Le verdict du Conseil constitutionnel sur la réintégration d’Ousmane Sonko à l’Assemblée nationale provoque de nombreuses réactions dans le milieu juridique sénégalais. Cette décision, perçue comme un possible changement de cap dans la jurisprudence, interroge la cohérence des institutions face à des enjeux constitutionnels fondamentaux.

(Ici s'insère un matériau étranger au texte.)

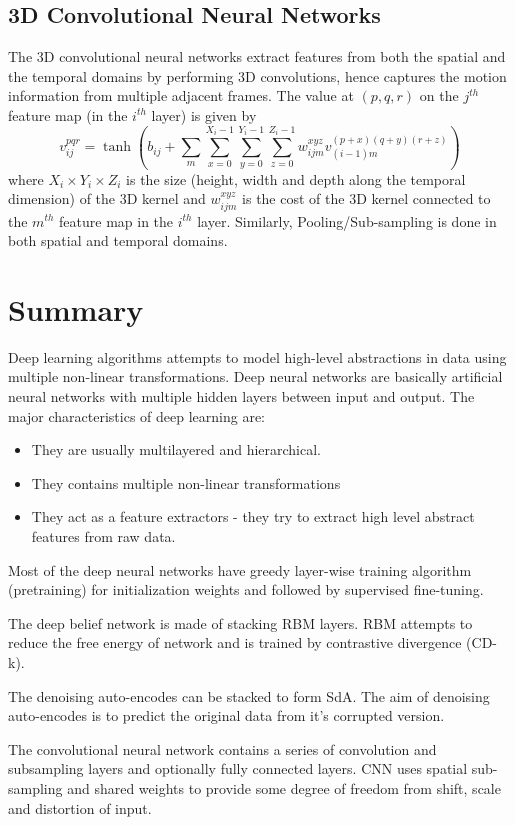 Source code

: \subsection{3D Convolutional Neural Networks}
The 3D convolutional neural networks extract features from both the spatial and the temporal domains by performing 3D convolutions, hence captures the motion information from multiple adjacent frames.\cite{ji20133d} The value at $(p, q, r)$ on the $j^{th}$ feature map (in the $i^{th}$ layer) is given by
$$v^{pqr}_{ij} = \tanh(b_{ij}+\sum_{m} \sum_{x=0}^{X_i-1} \sum_{y=0}^{Y_i-1} \sum_{z=0}^{Z_i-1} w^{xyz}_{ijm} v^{(p+x)(q+y)(r+z)}_{(i−1)m}) $$
where $X_i \times Y_i \times Z_i$ is the size (height, width and depth  along the temporal dimension) of the 3D kernel and $w^{xyz}_{ijm}$ is the cost of the 3D kernel connected to the $m^{th}$ feature map in the $i^{th}$ layer.  Similarly, Pooling/Sub-sampling is done in both spatial and temporal domains.

\section{Summary}
Deep learning algorithms attempts to model high-level abstractions in data using multiple non-linear transformations.  Deep neural networks are basically artificial neural networks with multiple hidden layers between input and output.  The major characteristics of deep learning are:
\begin{itemize}
\item They are usually multilayered and hierarchical.
\item They contains multiple non-linear transformations 
\item They act as a feature extractors - they try to extract high level abstract features from raw data.
\end{itemize}

Most of the deep neural networks have greedy layer-wise training algorithm (pretraining) for initialization weights and followed by supervised fine-tuning.
 
The deep belief network is made of stacking RBM layers.  RBM attempts to reduce the free energy of network and is trained by contrastive divergence (CD-k).

The denoising auto-encodes can be stacked to form SdA.  The aim of denoising auto-encodes is to predict the original data from it's corrupted version.

The convolutional neural network contains a series of convolution and subsampling layers and optionally fully connected layers.  CNN uses spatial sub-sampling and shared weights to provide some degree of freedom from shift, scale and distortion of input.
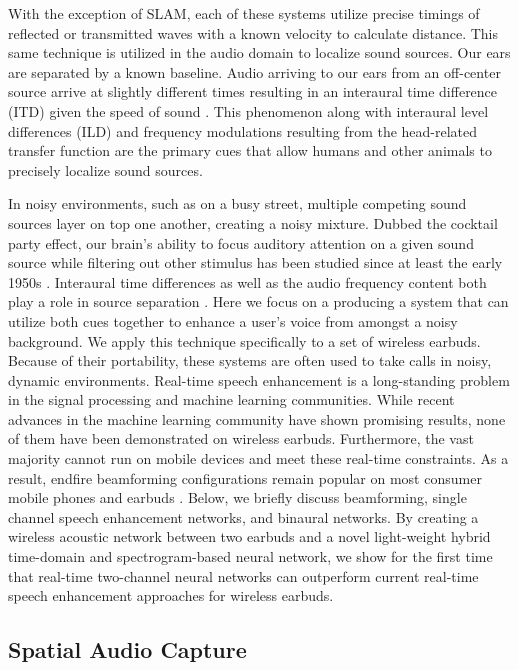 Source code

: \documentclass [11pt, proquest] {uwthesis}[2020/02/24]
\begin{document}
With the exception of SLAM, each of these systems utilize precise timings of reflected or transmitted waves with a known velocity to calculate distance. This same technique is utilized in the audio domain to localize sound sources. Our ears are separated by a known baseline. Audio arriving to our ears from an off-center source arrive at slightly different times resulting in an interaural time difference (ITD) given the speed of sound \cite{macpherson2002listener}. This phenomenon along with interaural level differences (ILD) and frequency modulations resulting from the head-related transfer function are the primary cues that allow humans and other animals to precisely localize sound sources.

In noisy environments, such as on a busy street, multiple competing sound sources layer on top one another, creating a noisy mixture. Dubbed the cocktail party effect, our brain's ability to focus auditory attention on a given sound source while filtering out other stimulus has been studied since at least the early 1950s \cite{pollack1957cocktail}. Interaural time differences as well as the audio frequency content both play a role in source separation \cite{Hirsh_binaural}. Here we focus on a producing a system that can utilize both cues together to enhance a user's voice from amongst a noisy background. We apply this technique specifically to a set of wireless earbuds. Because of their portability, these systems are often used to take calls in noisy, dynamic environments. Real-time speech enhancement is a long-standing problem in the signal processing and machine learning communities.  While recent advances in the machine learning community have shown promising results, none of them have been demonstrated on wireless earbuds. Furthermore, the vast majority cannot run on mobile devices and meet these real-time constraints. As a result, endfire beamforming configurations remain popular on most consumer mobile phones and earbuds \cite{samsungglobalnewsroom_2014, airpods, sennheiser_2020, beamforming-app-note}. Below, we briefly discuss beamforming, single channel speech enhancement networks, and binaural networks. By creating a wireless acoustic  network between two earbuds and a novel light-weight hybrid  time-domain and spectrogram-based  neural network, we show for the first time that real-time two-channel neural networks can outperform  current real-time speech enhancement approaches for wireless earbuds.

\subsection{Spatial Audio Capture}
\end{document}
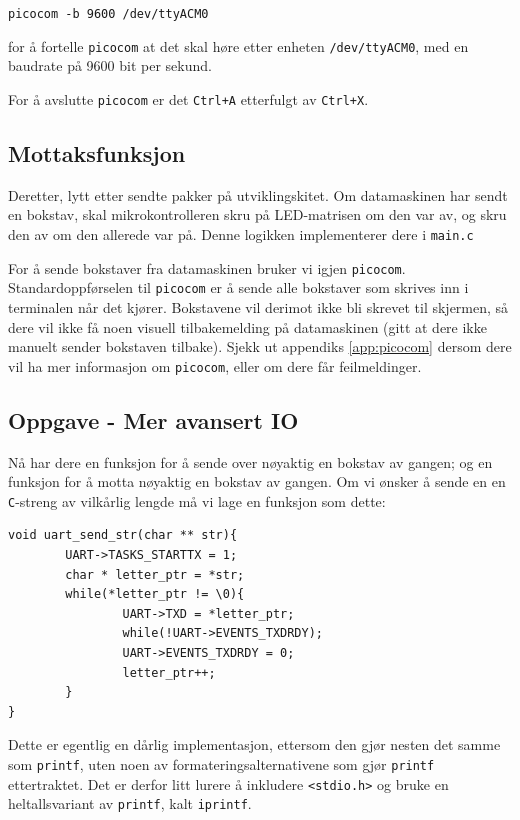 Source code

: \verb|picocom -b 9600 /dev/ttyACM0|

for å fortelle \verb|picocom| at det skal høre etter enheten \verb|/dev/ttyACM0|, med en baudrate på 9600 bit per sekund.

For å avslutte \verb|picocom| er det \verb|Ctrl+A| etterfulgt av \verb|Ctrl+X|.

\subsection{Mottaksfunksjon}
Deretter, lytt etter sendte pakker på utviklingskitet. Om datamaskinen har sendt en bokstav, skal mikrokontrolleren skru på LED-matrisen om den var av, og skru den av om den allerede var på. Denne logikken implementerer dere i \verb|main.c|

For å sende bokstaver fra datamaskinen bruker vi igjen \verb|picocom|. Standardoppførselen til \verb|picocom| er å sende alle bokstaver som skrives inn i terminalen når det kjører. Bokstavene vil derimot ikke bli skrevet til skjermen, så dere vil ikke få noen visuell tilbakemelding på datamaskinen (gitt at dere ikke manuelt sender bokstaven tilbake). Sjekk ut appendiks \ref{app:picocom} dersom dere vil ha mer informasjon om \verb|picocom|, eller om dere får feilmeldinger.


\subsection{Oppgave - Mer avansert IO}

Nå har dere en funksjon for å sende over nøyaktig en bokstav av gangen; og en funksjon for å motta nøyaktig en bokstav av gangen. Om vi ønsker å sende en en \verb|C|-streng av vilkårlig lengde må vi lage en funksjon som dette:

\begin{lstlisting}
void uart_send_str(char ** str){
        UART->TASKS_STARTTX = 1;
        char * letter_ptr = *str;
        while(*letter_ptr != \0){
                UART->TXD = *letter_ptr;
                while(!UART->EVENTS_TXDRDY);
                UART->EVENTS_TXDRDY = 0;
                letter_ptr++;
        }
}
\end{lstlisting}


Dette er egentlig en dårlig implementasjon, ettersom den gjør nesten det samme som \verb|printf|, uten noen av formateringsalternativene som gjør \verb|printf| ettertraktet. Det er derfor litt lurere å inkludere \verb|<stdio.h>| og bruke en heltallsvariant av \verb|printf|, kalt \verb|iprintf|.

Le 17 juin 2026, le Conseil constitutionnel a rendu sa décision dans le dossier de la réintégration d’Ousmane Sonko à l’Assemblée nationale. La motivation, présentée comme strictement procédurale — l’incompétence du juge —, est interprétée de manière contrastée par les observateurs. Certains y voient un infléchissement discret de la jurisprudence constitutionnelle, tandis que d’autres estiment qu’il s’agit d’une simple application des règles. Au cœur de cette controverse, le Conseil constitutionnel du Sénégal est interrogé sur la cohérence de sa propre trajectoire. Pour plusieurs analystes du droit public, cette décision récente tranche avec une dynamique plus audacieuse observée quelques années plus tôt, notamment lors de la séquence institutionnelle de février 2024. Une affaire qui dépasse le simple contentieux électoral : l’analyse critique met en lumière un contraste net entre deux moments clés de la justice constitutionnelle récente. D’un côté, une phase où le juge avait assumé une posture extensive, se présentant comme régulateur du fonctionnement des institutions et garant de la stabilité institutionnelle. De l’autre, une approche restrictive centrée sur la qualification juridique de l’acte contesté. Ce revirement soulève des questions sur la constance de la jurisprudence sénégalaise.